I once asked a Canadian woman who was extolling the virtues of self-id whether she realised that this case would demonstrate whether she and her fellow female citizens could be compelled by the state to touch male genitalia. Admittedly, while I was asking this question, it sounded utterly bonkers. She did not reply to that but did reject my argument that Canadian women had lost vital human rights because of their self-id system.
The following chilling passage shows that my thinking, however bonkers, is exactly where the Tribunal for Human Rights is heading:
In a May 30, 2019 ruling in JY v. Various Waxing Salons, the BC Human Rights Tribunal expressed its concern about the “rights” of transgender women to access “gender affirming” care such as waxing, which the Tribunal says is “critical,” even if this is “a very intimate service that is sometimes performed by women who are themselves vulnerable.”

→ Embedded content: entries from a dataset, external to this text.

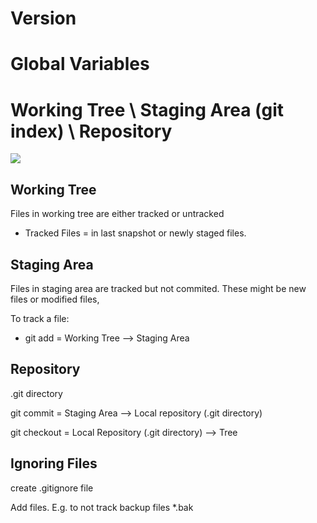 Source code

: # Version

# Global Variables


# Working Tree \ Staging Area  (git index) \ Repository

![](/images/GitFlow.png?raw=true)

## Working Tree
Files in working tree are either tracked or untracked 
- Tracked Files = in last snapshot or newly staged files. 

## Staging Area
Files in staging area are tracked but not commited. These might be new files or modified files, 

To track a file:
- git add = Working Tree --> Staging Area

## Repository
.git directory 

git commit = Staging Area --> Local repository (.git directory)


git checkout = Local Repository (.git directory) --> Tree


## Ignoring Files

create .gitignore file

Add files. E.g. to not track backup files
*.bak
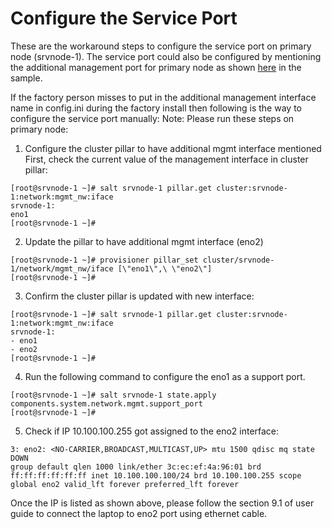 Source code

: # Configure the Service Port

These are the workaround steps to configure the service port on primary node (srvnode-1).
The service port could also be configured by mentioning the additional management port for primary node as shown [here](https://github.com/Seagate/cortx-prvsnr/wiki/Auto-Deploy-Provisioner-CLI-Commands#configini-example) in the sample.

If the factory person misses to put in the additional management interface name in config.ini  during the factory install then following is the way to configure the service port manually: 
Note: Please run these steps on primary node: 

1. Configure the cluster pillar to have additional mgmt interface mentioned 
   First, check the current value of the management interface in cluster pillar:  

`[root@srvnode-1 ~]# salt srvnode-1 pillar.get cluster:srvnode-1:network:mgmt_nw:iface `  
`srvnode-1: `  
   `eno1 `   
`[root@srvnode-1 ~]#  `   


2. Update the pillar to have additional mgmt interface (eno2)  

`[root@srvnode-1 ~]# provisioner pillar_set cluster/srvnode-1/network/mgmt_nw/iface [\"eno1\",\ \"eno2\"]`  
`[root@srvnode-1 ~]# `  
  
3. Confirm the cluster pillar is updated with new interface: 

`[root@srvnode-1 ~]# salt srvnode-1 pillar.get cluster:srvnode-1:network:mgmt_nw:iface `  
`srvnode-1: `  
    `- eno1 `  
    `- eno2 `  
`[root@srvnode-1 ~]#` 
 
4. Run the following command to configure the eno1 as a support port.  

`[root@srvnode-1 ~]# salt srvnode-1 state.apply components.system.network.mgmt.support_port  `  
`[root@srvnode-1 ~]# `  

5. Check if IP 10.100.100.255 got assigned to the eno2 interface:  

 `3: eno2: <NO-CARRIER,BROADCAST,MULTICAST,UP> mtu 1500 qdisc mq state DOWN`  
 `group default qlen 1000 link/ether 3c:ec:ef:4a:96:01 brd`  
  `ff:ff:ff:ff:ff:ff inet 10.100.100.100/24 brd 10.100.100.255 scope global eno2 valid_lft forever preferred_lft forever `   


Once the IP is listed as shown above, please follow the section 9.1 of user guide to connect the laptop to eno2 port using ethernet cable.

Please note that the Tribunal is indeed struggling with this case, but not for the reasons we would expect (ie that women and girls have the right to set boundaries around their own bodies against all males, however they identify, and therefore must be allowed to refuse to touch male genitalia, especially in professions where this is not part of the work remit).
No, it turns out that some of the beauticians pursued by BalldeMort are from conservative religious backgrounds and/or immigrants from conservative backgrounds which have strict rules about physical contact between the sexes.
And it turns out that while the Tribunal continues to take no notice of BalldeMort's concerning obsession with "helping" menstruating pre-teen girls and his misogynist behaviour, it has deigned to notice his racist remarks. Which it is deeply troubled by.
In a sane world, his case would have been thrown out the second the court realised here is a male seeking to force females to touch male genitalia and rebuked him for harassment.
But that's not the world Canadian women live in anymore.